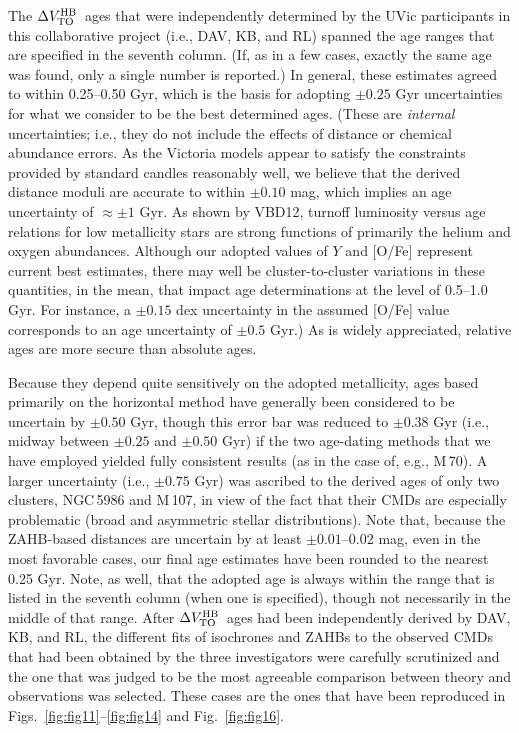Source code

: \documentclass[12pt,preprint]{aastex}
\newcommand\delv{\Delta V^{\rm HB}_{\rm TO}}
\begin{document}
The $\delv$\ ages that were independently determined by the UVic participants
in this collaborative project (i.e., DAV, KB, and RL) spanned the age ranges
that are specified in the seventh column.  (If, as in a few cases, exactly the
same age was found, only a single number is reported.)  In general, these
estimates agreed to within 0.25--0.50 Gyr, which is the basis for adopting
$\pm 0.25$ Gyr uncertainties for what we consider to be the best determined
ages.  (These are {\it internal} uncertainties; i.e., they do not include the
effects of distance or chemical abundance errors.  As the Victoria models
appear to satisfy the constraints provided by standard candles reasonably well,
we believe that the derived distance moduli are accurate to within $\pm 0.10$
mag, which implies an age uncertainty of $\approx \pm 1$ Gyr.  As shown by
VBD12, turnoff luminosity versus age relations for low metallicity stars are
strong functions of primarily the helium and oxygen abundances.  Although our
adopted values of $Y$ and [O/Fe] represent current best estimates, there may
well be cluster-to-cluster variations in these quantities, in the mean, that
impact age determinations at the level of 0.5--1.0 Gyr.  For instance, a $\pm
0.15$ dex uncertainty in the assumed [O/Fe] value corresponds to an age
uncertainty of $\pm 0.5$ Gyr.)  As is widely appreciated, relative ages are
more secure than absolute ages.

Because they depend quite sensitively on the adopted metallicity, ages based
primarily on the horizontal method have generally been considered to be
uncertain by $\pm 0.50$ Gyr, though this error bar was reduced to $\pm 0.38$ Gyr
(i.e., midway between $\pm 0.25$ and $\pm 0.50$ Gyr) if the two age-dating
methods that we have employed yielded fully consistent results (as in the case
of, e.g., M$\,$70).  A larger uncertainty (i.e., $\pm 0.75$ Gyr) was
ascribed to the derived ages of only two clusters, NGC$\,$5986 and M$\,$107,
in view of the fact that their CMDs are especially problematic (broad and
asymmetric stellar distributions).  Note that, because the ZAHB-based distances
are uncertain by at least $\pm 0.01$--0.02 mag, even in the most favorable cases,
our final age estimates have been rounded to the nearest 0.25 Gyr.  Note, as
well, that the adopted age is always within the range that is listed in the
seventh column (when one is specified), though not necessarily in the middle of
that range.  After $\delv$\ ages had been independently derived by DAV, KB, and
RL, the different fits of isochrones and ZAHBs to the observed CMDs that had
been obtained by the three investigators were carefully scrutinized and the one
that was judged to be the most agreeable comparison between theory and
observations was selected.  These cases are the ones that have been reproduced
in Figs.~\ref{fig:fig11}--\ref{fig:fig14} and Fig.~\ref{fig:fig16}. 
\end{document}
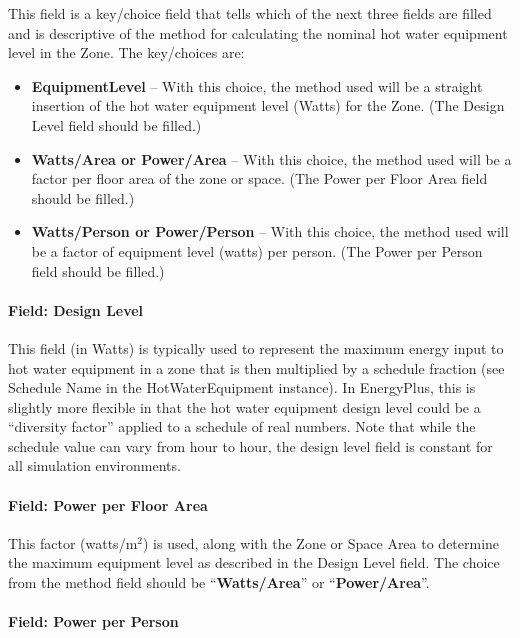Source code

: This field is a key/choice field that tells which of the next three fields are filled and is descriptive of the method for calculating the nominal hot water equipment level in the Zone. The key/choices are:

\begin{itemize}
\tightlist
\item
  \textbf{EquipmentLevel} -- With this choice, the method used will be a straight insertion of the hot water equipment level (Watts) for the Zone. (The Design Level field should be filled.)
\item
  \textbf{Watts/Area or Power/Area} -- With this choice, the method used will be a factor per floor area of the zone or space. (The Power per Floor Area field should be filled.)
\item
  \textbf{Watts/Person or Power/Person} -- With this choice, the method used will be a factor of equipment level (watts) per person. (The Power per Person field should be filled.)
\end{itemize}

\paragraph{Field: Design Level}\label{field-design-level-2-000-hw-definition}

This field (in Watts) is typically used to represent the maximum energy input to hot water equipment in a zone that is then multiplied by a schedule fraction (see Schedule Name in the HotWaterEquipment instance). In EnergyPlus, this is slightly more flexible in that the hot water equipment design level could be a ``diversity factor'' applied to a schedule of real numbers. Note that while the schedule value can vary from hour to hour, the design level field is constant for all simulation environments.

\paragraph{Field: Power per Floor Area}\label{field-power-per-zone-floor-area-1-hw-definition}

This factor (watts/m\(^{2}\)) is used, along with the Zone or Space Area to determine the maximum equipment level as described in the Design Level field. The choice from the method field should be ``\textbf{Watts/Area}'' or ``\textbf{Power/Area}''.

\paragraph{Field: Power per Person}\label{field-power-per-person-1-hw-definition}

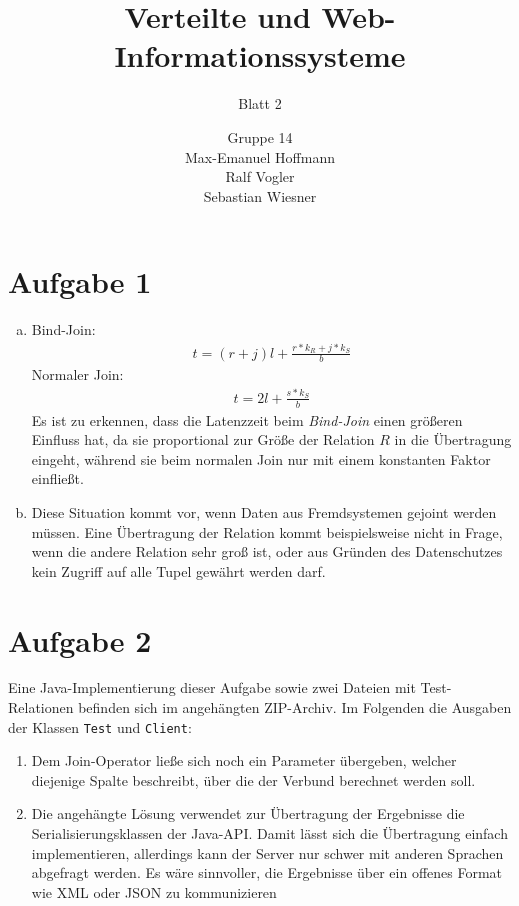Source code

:\documentclass[11pt,a4paper]{scrartcl}
\begin{document}
\author{Gruppe 14\\Max-Emanuel Hoffmann\\Ralf Vogler\\Sebastian Wiesner}
\title{Verteilte und Web-Informationssysteme}
\subtitle{Blatt 2}

\maketitle

\section*{Aufgabe 1}

\begin{enumerate}[a)]
\item Bind-Join:
\begin{align*}
t = (r + j)l + \frac{r*k_R + j*k_S}{b}
\end{align*}
Normaler Join:
\begin{align*}
t = 2l + \frac{s*k_S}{b}
\end{align*}
Es ist zu erkennen, dass die Latenzzeit beim \emph{Bind-Join} einen größeren
Einfluss hat, da sie proportional zur Größe der Relation $R$ in die Übertragung
eingeht, während sie beim normalen Join nur mit einem konstanten Faktor
einfließt.
\item Diese Situation kommt vor, wenn Daten aus Fremdsystemen gejoint werden
  müssen.  Eine Übertragung der Relation kommt beispielsweise nicht in Frage,
  wenn die andere Relation sehr groß ist, oder aus Gründen des Datenschutzes
  kein Zugriff auf alle Tupel gewährt werden darf.
\end{enumerate}

\section*{Aufgabe 2}

Eine Java-Implementierung dieser Aufgabe sowie zwei Dateien mit Test-Relationen
befinden sich im angehängten ZIP-Archiv.  Im Folgenden die Ausgaben der Klassen
\texttt{Test} und \texttt{Client}:

\begin{enumerate}
\item Dem Join-Operator ließe sich noch ein Parameter übergeben, welcher
  diejenige Spalte beschreibt, über die der Verbund berechnet werden soll.
\item Die angehängte Lösung verwendet zur Übertragung der Ergebnisse die
  Serialisierungsklassen der Java-API.  Damit lässt sich die Übertragung
  einfach implementieren, allerdings kann der Server nur schwer mit anderen
  Sprachen abgefragt werden.  Es wäre sinnvoller, die Ergebnisse über ein
  offenes Format wie XML oder JSON zu kommunizieren
\end{enumerate}
\end{document}
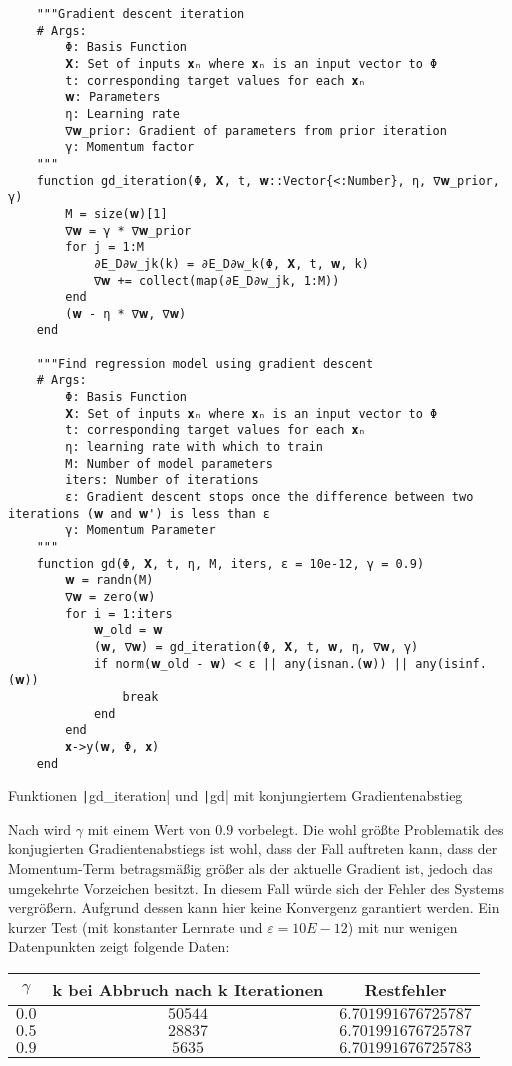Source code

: \documentclass{article}
\theoremstyle{plain} %
\theoremstyle{definition} %
\begin{document}
\begin{listing}[!ht]
  \begin{verbatim} 
    """Gradient descent iteration
    # Args:
        Φ: Basis Function
        𝐗: Set of inputs 𝐱ₙ where 𝐱ₙ is an input vector to Φ
        t: corresponding target values for each 𝐱ₙ
        𝐰: Parameters
        η: Learning rate
        ∇𝐰_prior: Gradient of parameters from prior iteration
        γ: Momentum factor
    """
    function gd_iteration(Φ, 𝐗, t, 𝐰::Vector{<:Number}, η, ∇𝐰_prior, γ)
        M = size(𝐰)[1]
        ∇𝐰 = γ * ∇𝐰_prior
        for j = 1:M
            ∂E_D∂w_jk(k) = ∂E_D∂w_k(Φ, 𝐗, t, 𝐰, k)
            ∇𝐰 += collect(map(∂E_D∂w_jk, 1:M))
        end
        (𝐰 - η * ∇𝐰, ∇𝐰)
    end

    """Find regression model using gradient descent
    # Args:
        Φ: Basis Function
        𝐗: Set of inputs 𝐱ₙ where 𝐱ₙ is an input vector to Φ
        t: corresponding target values for each 𝐱ₙ
        η: learning rate with which to train
        M: Number of model parameters
        iters: Number of iterations
        ε: Gradient descent stops once the difference between two iterations (𝐰 and 𝐰') is less than ε
        γ: Momentum Parameter
    """
    function gd(Φ, 𝐗, t, η, M, iters, ε = 10e-12, γ = 0.9)
        𝐰 = randn(M)
        ∇𝐰 = zero(𝐰)
        for i = 1:iters
            𝐰_old = 𝐰
            (𝐰, ∇𝐰) = gd_iteration(Φ, 𝐗, t, 𝐰, η, ∇𝐰, γ)
            if norm(𝐰_old - 𝐰) < ε || any(isnan.(𝐰)) || any(isinf.(𝐰))
                break
            end
        end
        𝐱->y(𝐰, Φ, 𝐱)
    end
  \end{verbatim}
  \caption{Funktionen \texttt|gd_iteration| und \texttt|gd| mit konjungiertem Gradientenabstieg}
  \label{listing:simplebreak}
\end{listing}

Nach \cite[S. 110]{Lippe} wird $\gamma$ mit einem Wert von $0.9$ vorbelegt. Die wohl größte Problematik des konjugierten Gradientenabstiegs ist wohl, dass der Fall auftreten kann, dass der Momentum-Term betragsmäßig größer als der aktuelle Gradient ist, jedoch das umgekehrte Vorzeichen besitzt. In diesem Fall würde sich der Fehler des Systems vergrößern. Aufgrund dessen kann hier keine Konvergenz garantiert werden.
Ein kurzer Test (mit konstanter Lernrate und $\varepsilon=10E-12$) mit nur wenigen Datenpunkten zeigt folgende Daten:

\begin{tabular}{ccc}
  \toprule
  $\gamma$ & k bei Abbruch nach k Iterationen & Restfehler\\
  \midrule
  $0.0$ & $50544$ & $6.701991676725787$\\
  $0.5$ & $28837$ & $6.701991676725787$\\
  $0.9$ & $5635$ & $6.701991676725783$\\
\end{tabular}
\end{document}
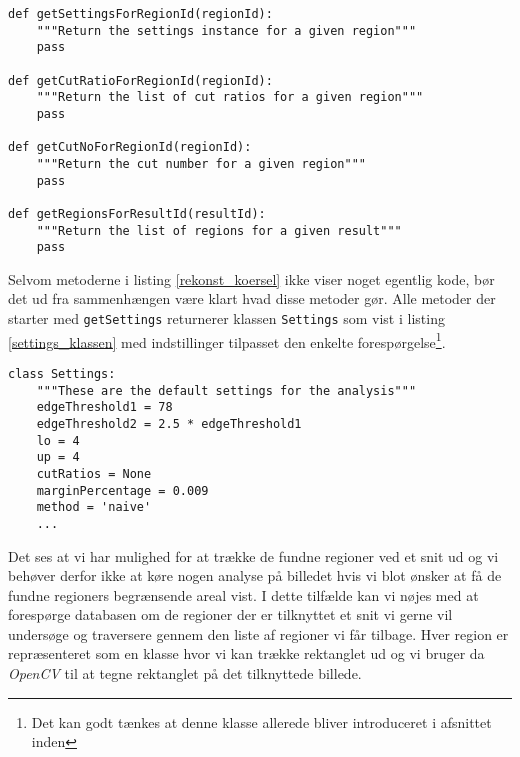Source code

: {\begin{lstlisting}[caption={Metoder til rekonstruktion af kørsler},captionpos=b,label={rekonst_koersel},numbers=none]
def getSettingsForRegionId(regionId):
    """Return the settings instance for a given region"""
    pass

def getCutRatioForRegionId(regionId):
    """Return the list of cut ratios for a given region"""
    pass

def getCutNoForRegionId(regionId):
    """Return the cut number for a given region"""
    pass

def getRegionsForResultId(resultId):
    """Return the list of regions for a given result"""
    pass
\end{lstlisting}

Selvom metoderne i listing \ref{rekonst_koersel} ikke viser noget
egentlig kode, bør det ud fra sammenhængen være klart hvad disse metoder
gør. Alle metoder der starter med \texttt{getSettings} returnerer
klassen \texttt{Settings} som vist i listing \ref{settings_klassen} med
indstillinger tilpasset den enkelte forespørgelse\footnote{Det kan godt tænkes
at denne klasse allerede bliver introduceret i afsnittet inden}.

\vspace{0.5cm}
\begin{lstlisting}[caption={Settings-klassen med standardindstillinger},captionpos=b,label={settings_klassen},numbers=none]
class Settings:
    """These are the default settings for the analysis"""
    edgeThreshold1 = 78
    edgeThreshold2 = 2.5 * edgeThreshold1
    lo = 4
    up = 4
    cutRatios = None
    marginPercentage = 0.009
    method = 'naive'
    ...
\end{lstlisting}

Det ses at vi har mulighed for at trække de fundne regioner ved et
snit ud og vi behøver derfor ikke at køre nogen analyse på billedet hvis
vi blot ønsker at få de fundne regioners begrænsende areal vist. I dette
tilfælde kan vi nøjes med at forespørge databasen om de regioner der er
tilknyttet et snit vi gerne vil undersøge og traversere gennem den liste
af regioner vi får tilbage. Hver region er repræsenteret som en klasse
hvor vi kan trække rektanglet ud og vi bruger da \emph{OpenCV} til at
tegne rektanglet på det tilknyttede billede.
}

Task requirements:
Your reply should be one number: the count of lines above that hold the word "seventh".

Answer to this task:
2